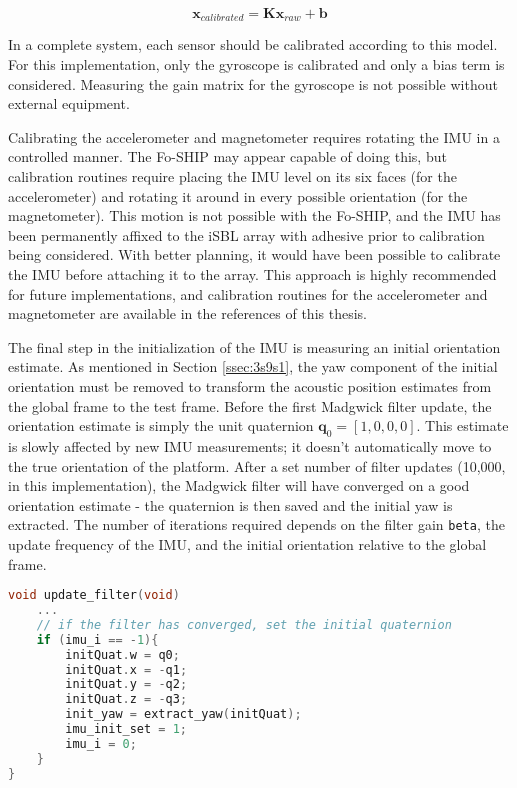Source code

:\documentclass[12pt,a4paper]{report}
\begin{document}
\begin{equation} \label{eq:compf}
	\mathbf{x}_{calibrated} = \mathbf{K}\mathbf{x}_{raw} + \mathbf{b}
\end{equation}

In a complete system, each sensor should be calibrated according to this model. For this implementation, only the gyroscope is calibrated and only a bias term is considered. Measuring the gain matrix for the gyroscope is not possible without external equipment.

Calibrating the accelerometer and magnetometer requires rotating the IMU in a controlled manner. The Fo-SHIP may appear capable of doing this, but calibration routines require placing the IMU level on its six faces (for the accelerometer) and rotating it around in every possible orientation (for the magnetometer). This motion is not possible with the Fo-SHIP, and the IMU has been permanently affixed to the iSBL array with adhesive prior to calibration being considered. With better planning, it would have been possible to calibrate the IMU before attaching it to the array. This approach is highly recommended for future implementations, and calibration routines for the accelerometer \cite{imucal} and magnetometer \cite{magcal} are available in the references of this thesis.

The final step in the initialization of the IMU is measuring an initial orientation estimate. As mentioned in Section \ref{ssec:3s9s1}, the yaw component of the initial orientation must be removed to transform the acoustic position estimates from the global frame to the test frame. Before the first Madgwick filter update, the orientation estimate is simply the unit quaternion \(\mathbf{q}_0 = [1, 0, 0, 0]\). This estimate is slowly affected by new IMU measurements; it doesn’t automatically move to the true orientation of the platform. After a set number of filter updates (10,000, in this implementation), the Madgwick filter will have converged on a good orientation estimate - the quaternion is then saved and the initial yaw is extracted. The number of iterations required depends on the filter gain \verb|beta|, the update frequency of the IMU, and the initial orientation relative to the global frame.

\begin{lstlisting}[language=C++]
void update_filter(void)
	...
	// if the filter has converged, set the initial quaternion
	if (imu_i == -1){
		initQuat.w = q0;
		initQuat.x = -q1;
		initQuat.y = -q2;
		initQuat.z = -q3;
		init_yaw = extract_yaw(initQuat);
		imu_init_set = 1;
		imu_i = 0;
	}
}
\end{lstlisting}
\end{document}
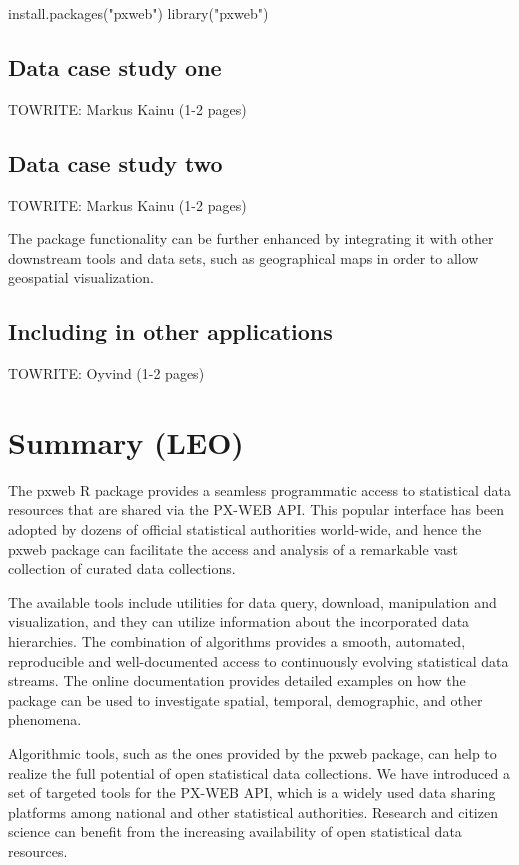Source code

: \documentclass[article]{jss}
\begin{document}
\begin{example}
  install.packages("pxweb")
  library("pxweb")
\end{example}



\subsection{Data case study one}

TOWRITE: Markus Kainu (1-2 pages)

\subsection{Data case study two}

TOWRITE: Markus Kainu (1-2 pages)

The package functionality can be further enhanced by integrating it with other downstream tools and data sets, such as geographical maps in order to allow geospatial visualization.


\subsection{Including  in other applications}

TOWRITE: Oyvind (1-2 pages)

\section[summary]{Summary (LEO)}

The pxweb R package provides a seamless programmatic access to statistical data resources that are shared via the PX-WEB API. This popular interface has been adopted by dozens of official statistical authorities world-wide, and hence the pxweb package can facilitate the access and analysis of a remarkable vast collection of curated data collections. 

The available tools include utilities for data query, download, manipulation and visualization, and they can utilize information about the incorporated data hierarchies. The combination of algorithms provides a smooth, automated, reproducible and well-documented access to continuously evolving statistical data streams. The online documentation provides detailed examples on how the package can be used to investigate spatial, temporal, demographic, and other phenomena.

Algorithmic tools, such as the ones provided by the pxweb package, can help to realize the full potential of open statistical data collections. We have introduced a set of targeted tools for the PX-WEB API, which is a widely used data sharing platforms among national and other statistical authorities. Research and citizen science can benefit from the increasing availability of open statistical data resources. 
\end{document}
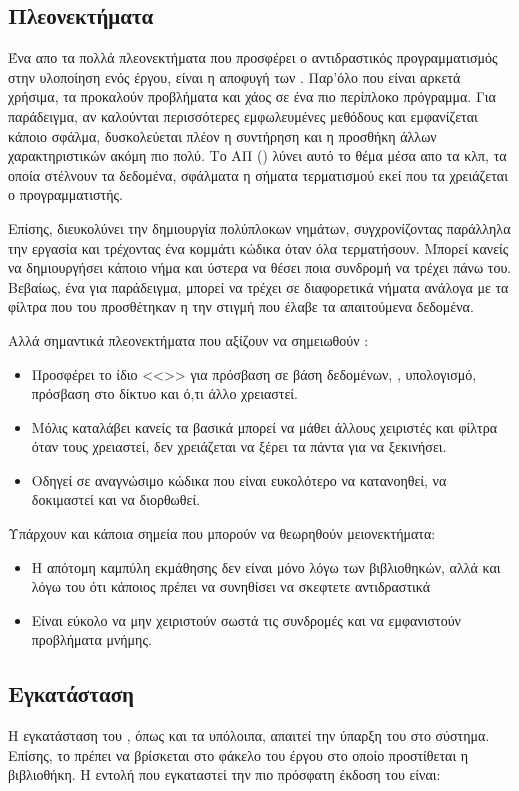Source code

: \subsection*{Πλεονεκτήματα}
\quad Ένα απο τα πολλά πλεονεκτήματα που προσφέρει ο αντιδραστικός προγραμματισμός στην υλοποίηση ενός έργου, είναι η αποφυγή των . Παρ'όλο που είναι αρκετά χρήσιμα, τα  προκαλούν προβλήματα και χάος σε ένα πιο περίπλοκο πρόγραμμα. Για παράδειγμα, αν καλούνται περισσότερες εμφωλευμένες μεθόδους και εμφανίζεται κάποιο σφάλμα, δυσκολεύεται πλέον η συντήρηση και η προσθήκη άλλων χαρακτηριστικών ακόμη πιο πολύ. Το ΑΠ () λύνει αυτό το θέμα μέσα απο τα  κλπ, τα οποία στέλνουν τα δεδομένα, σφάλματα η σήματα τερματισμού εκεί που τα χρειάζεται ο προγραμματιστής.\par
Επίσης, διευκολύνει την δημιουργία πολύπλοκων νημάτων, συγχρονίζοντας παράλληλα την εργασία και τρέχοντας ένα κομμάτι κώδικα όταν όλα τερματήσουν. Μπορεί κανείς να δημιουργήσει κάποιο νήμα και ύστερα να θέσει ποια συνδρομή να τρέχει πάνω του. Βεβαίως, ένα  για παράδειγμα, μπορεί να τρέχει σε διαφορετικά νήματα ανάλογα με τα φίλτρα που του προσθέτηκαν η την στιγμή που έλαβε τα απαιτούμενα δεδομένα.\par
Αλλά σημαντικά πλεονεκτήματα που αξίζουν να σημειωθούν : 
\begin{itemize}
    \item Προσφέρει το ίδιο <<>> για πρόσβαση σε βάση δεδομένων, , υπολογισμό, πρόσβαση στο δίκτυο και ό,τι άλλο χρειαστεί.
    \item Μόλις καταλάβει κανείς τα βασικά μπορεί να μάθει άλλους χειριστές και φίλτρα όταν τους χρειαστεί, δεν χρειάζεται να ξέρει τα πάντα για να ξεκινήσει.
    \item Οδηγεί σε αναγνώσιμο κώδικα που είναι ευκολότερο να κατανοηθεί, να δοκιμαστεί και να διορθωθεί.
\end{itemize}
Υπάρχουν και κάποια σημεία που μπορούν να θεωρηθούν μειονεκτήματα:
\begin{itemize}
    \item Η απότομη καμπύλη εκμάθησης δεν είναι μόνο λόγω των βιβλιοθηκών, αλλά και λόγω του ότι κάποιος πρέπει να συνηθίσει να σκεφτετε αντιδραστικά
    \item Είναι εύκολο να μην χειριστούν σωστά τις συνδρομές και να εμφανιστούν προβλήματα μνήμης.
\end{itemize}

\subsection*{Εγκατάσταση}
\quad Η εγκατάσταση του , όπως και τα υπόλοιπα, απαιτεί την ύπαρξη του  στο σύστημα. Επίσης, το  πρέπει να βρίσκεται στο φάκελο του έργου στο οποίο προστίθεται η βιβλιοθήκη. Η εντολή που εγκαταστεί την πιο πρόσφατη έκδοση του  είναι:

────────────────────────────────────────

[TASK DIRECTIONS]
Pull from the data each line where the string "used" turns up.

[SOLUTION TO THIS PROBLEM]
The available tools include utilities for data query, download, manipulation and visualization, and they can utilize information about the incorporated data hierarchies. The combination of algorithms provides a smooth, automated, reproducible and well-documented access to continuously evolving statistical data streams. The online documentation provides detailed examples on how the package can be used to investigate spatial, temporal, demographic, and other phenomena.
Algorithmic tools, such as the ones provided by the pxweb package, can help to realize the full potential of open statistical data collections. We have introduced a set of targeted tools for the PX-WEB API, which is a widely used data sharing platforms among national and other statistical authorities. Research and citizen science can benefit from the increasing availability of open statistical data resources. 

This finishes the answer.